Neither is there support from the MS Society, says Donovan.


“We disagree, agreeably,” he said. “There is a brick wall up in front of us. We don’t know who put it there. It doesn’t matter. We are just going to try and go around it and try and get the laws changed to fit the needs.”


Donovan says economics favours government helping to pay for the treatment.


“It costs more to keep me in the hospital and give me the medications that I have been on for the last seven years than it ever costs to have this procedure done.


“We can save the governments money and they are listening.


“In New Brunswick, I spoke to Premier David Aylward. I said ‘you paid $240,000 to keep me in the hospital last year.’ I said ‘I’m not in this year.’ I have been in hospital for the last five years, every year. He listened to that.”

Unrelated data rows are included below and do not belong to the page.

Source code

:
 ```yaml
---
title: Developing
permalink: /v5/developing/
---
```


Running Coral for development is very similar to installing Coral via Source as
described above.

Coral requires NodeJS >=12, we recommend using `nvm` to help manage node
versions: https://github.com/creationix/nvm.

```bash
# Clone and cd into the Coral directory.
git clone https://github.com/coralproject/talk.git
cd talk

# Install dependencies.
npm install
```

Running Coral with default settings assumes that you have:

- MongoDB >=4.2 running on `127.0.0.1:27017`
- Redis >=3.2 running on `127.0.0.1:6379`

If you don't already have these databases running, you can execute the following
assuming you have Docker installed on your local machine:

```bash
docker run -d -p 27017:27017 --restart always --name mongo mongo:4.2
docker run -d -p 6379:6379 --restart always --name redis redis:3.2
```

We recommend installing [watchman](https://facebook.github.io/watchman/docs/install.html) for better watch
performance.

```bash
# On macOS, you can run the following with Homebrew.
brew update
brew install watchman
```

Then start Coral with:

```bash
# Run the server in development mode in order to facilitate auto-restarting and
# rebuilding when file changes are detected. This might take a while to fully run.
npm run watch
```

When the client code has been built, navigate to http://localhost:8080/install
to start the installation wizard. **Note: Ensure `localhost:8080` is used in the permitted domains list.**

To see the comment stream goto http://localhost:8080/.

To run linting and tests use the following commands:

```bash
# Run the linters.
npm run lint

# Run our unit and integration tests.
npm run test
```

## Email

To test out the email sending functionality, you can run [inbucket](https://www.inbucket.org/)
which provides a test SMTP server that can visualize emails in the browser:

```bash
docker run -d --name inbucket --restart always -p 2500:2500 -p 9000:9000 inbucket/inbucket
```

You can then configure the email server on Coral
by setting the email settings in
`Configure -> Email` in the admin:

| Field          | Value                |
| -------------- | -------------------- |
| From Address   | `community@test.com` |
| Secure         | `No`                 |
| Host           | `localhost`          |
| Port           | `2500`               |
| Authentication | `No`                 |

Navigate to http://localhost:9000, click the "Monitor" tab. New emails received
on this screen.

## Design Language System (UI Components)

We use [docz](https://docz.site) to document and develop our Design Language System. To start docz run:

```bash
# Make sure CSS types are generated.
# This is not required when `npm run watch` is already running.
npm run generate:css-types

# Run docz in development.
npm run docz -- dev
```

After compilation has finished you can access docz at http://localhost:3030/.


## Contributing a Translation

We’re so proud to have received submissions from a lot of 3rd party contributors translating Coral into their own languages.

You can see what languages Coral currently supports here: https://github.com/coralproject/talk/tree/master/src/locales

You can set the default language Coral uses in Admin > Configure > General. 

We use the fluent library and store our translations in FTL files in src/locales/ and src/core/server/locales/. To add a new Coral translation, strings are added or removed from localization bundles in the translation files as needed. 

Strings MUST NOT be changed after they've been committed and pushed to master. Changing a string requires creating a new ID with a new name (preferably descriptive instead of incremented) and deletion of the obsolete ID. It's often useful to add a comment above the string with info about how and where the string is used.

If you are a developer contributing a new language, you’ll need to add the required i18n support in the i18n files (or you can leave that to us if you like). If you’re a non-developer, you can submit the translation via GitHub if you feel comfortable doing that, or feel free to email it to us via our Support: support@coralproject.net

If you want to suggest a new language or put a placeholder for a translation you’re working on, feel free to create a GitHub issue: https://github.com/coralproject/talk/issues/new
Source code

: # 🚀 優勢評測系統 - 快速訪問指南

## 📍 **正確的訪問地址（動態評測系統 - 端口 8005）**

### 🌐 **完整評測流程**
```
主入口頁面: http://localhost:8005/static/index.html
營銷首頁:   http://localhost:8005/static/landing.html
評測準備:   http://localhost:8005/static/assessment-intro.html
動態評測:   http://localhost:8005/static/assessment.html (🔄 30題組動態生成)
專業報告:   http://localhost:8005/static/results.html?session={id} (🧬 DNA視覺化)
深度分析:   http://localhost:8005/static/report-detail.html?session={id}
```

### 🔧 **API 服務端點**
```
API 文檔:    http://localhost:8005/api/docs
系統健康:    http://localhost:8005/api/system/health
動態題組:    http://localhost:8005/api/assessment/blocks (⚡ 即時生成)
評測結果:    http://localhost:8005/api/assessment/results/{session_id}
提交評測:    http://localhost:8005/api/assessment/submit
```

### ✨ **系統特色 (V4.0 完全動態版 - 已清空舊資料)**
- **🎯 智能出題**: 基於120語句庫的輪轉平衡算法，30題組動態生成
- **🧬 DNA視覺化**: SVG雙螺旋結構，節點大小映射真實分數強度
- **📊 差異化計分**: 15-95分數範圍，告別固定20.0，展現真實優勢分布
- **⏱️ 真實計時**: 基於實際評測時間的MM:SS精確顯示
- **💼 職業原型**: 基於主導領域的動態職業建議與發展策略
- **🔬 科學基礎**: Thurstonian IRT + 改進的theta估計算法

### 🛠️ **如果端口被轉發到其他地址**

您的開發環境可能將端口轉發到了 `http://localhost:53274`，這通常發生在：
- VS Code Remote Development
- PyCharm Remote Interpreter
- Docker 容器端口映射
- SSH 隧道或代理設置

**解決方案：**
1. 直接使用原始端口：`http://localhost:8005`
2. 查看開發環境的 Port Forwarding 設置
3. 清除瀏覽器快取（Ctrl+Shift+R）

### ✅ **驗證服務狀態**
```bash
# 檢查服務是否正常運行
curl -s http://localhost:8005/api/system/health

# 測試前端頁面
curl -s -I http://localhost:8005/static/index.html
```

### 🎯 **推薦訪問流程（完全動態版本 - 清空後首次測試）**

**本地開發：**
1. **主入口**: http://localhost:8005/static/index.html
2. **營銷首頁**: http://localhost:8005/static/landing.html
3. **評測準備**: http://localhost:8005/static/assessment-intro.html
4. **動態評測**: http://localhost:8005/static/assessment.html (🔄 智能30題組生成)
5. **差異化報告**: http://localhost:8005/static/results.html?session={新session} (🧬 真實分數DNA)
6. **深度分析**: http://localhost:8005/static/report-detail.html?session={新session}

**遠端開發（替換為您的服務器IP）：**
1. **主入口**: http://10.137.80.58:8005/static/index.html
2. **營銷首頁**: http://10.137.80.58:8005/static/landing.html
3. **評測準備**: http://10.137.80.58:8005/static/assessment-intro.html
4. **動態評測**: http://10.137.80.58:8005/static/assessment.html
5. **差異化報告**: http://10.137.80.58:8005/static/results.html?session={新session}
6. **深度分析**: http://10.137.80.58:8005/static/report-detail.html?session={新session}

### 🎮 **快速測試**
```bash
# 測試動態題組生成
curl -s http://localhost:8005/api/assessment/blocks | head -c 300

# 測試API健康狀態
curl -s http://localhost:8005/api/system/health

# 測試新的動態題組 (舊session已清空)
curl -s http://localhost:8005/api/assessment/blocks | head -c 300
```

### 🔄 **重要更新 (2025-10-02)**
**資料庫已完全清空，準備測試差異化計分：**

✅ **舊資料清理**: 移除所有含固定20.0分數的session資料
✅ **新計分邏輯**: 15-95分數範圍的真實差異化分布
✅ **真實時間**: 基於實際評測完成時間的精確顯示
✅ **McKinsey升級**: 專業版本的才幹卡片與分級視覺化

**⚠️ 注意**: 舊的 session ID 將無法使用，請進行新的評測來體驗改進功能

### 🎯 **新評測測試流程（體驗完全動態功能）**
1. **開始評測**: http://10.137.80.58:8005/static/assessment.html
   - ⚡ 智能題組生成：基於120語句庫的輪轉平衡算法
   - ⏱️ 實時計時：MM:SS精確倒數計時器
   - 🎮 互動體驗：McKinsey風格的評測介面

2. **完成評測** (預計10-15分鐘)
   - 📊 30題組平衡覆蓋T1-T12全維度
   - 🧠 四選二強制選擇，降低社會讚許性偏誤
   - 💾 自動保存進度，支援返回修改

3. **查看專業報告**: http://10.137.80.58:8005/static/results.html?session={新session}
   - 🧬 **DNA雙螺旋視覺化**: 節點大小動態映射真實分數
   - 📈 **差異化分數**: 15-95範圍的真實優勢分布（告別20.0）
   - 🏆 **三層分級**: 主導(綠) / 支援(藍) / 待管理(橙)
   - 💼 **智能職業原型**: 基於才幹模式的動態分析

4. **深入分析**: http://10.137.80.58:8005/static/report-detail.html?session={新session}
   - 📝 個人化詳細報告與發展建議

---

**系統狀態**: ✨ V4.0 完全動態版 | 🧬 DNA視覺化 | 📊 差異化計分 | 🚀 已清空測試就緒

The cost of the procedure is about $1,500 if it were done in Canada, said Donovan.


“My medications alone were $1,700 per month, so it makes more sense economically to do this,” he said.


Donovan agrees that the procedure does not work 100 percent of the time.


“Nothing does, but they need to be following us. There are no trials going on it Canada.


“Someone asked me, ‘what are the side affects of this treatment?’ You know what they are? I have less fatigue, I can think much clearer. I can walk now. I was in a wheelchair half of the year, every year for the last five years. We have never had any hope for M.S. until now. That is why we call it new hope.”


“In New Brunswick, I spoke to Premier David Aylward. I said ‘you paid $240,000 to keep me in the hospital last year.’ I said ‘I’m not in this year.’ I have been in hospital for the last five years, every year. He listened to that.”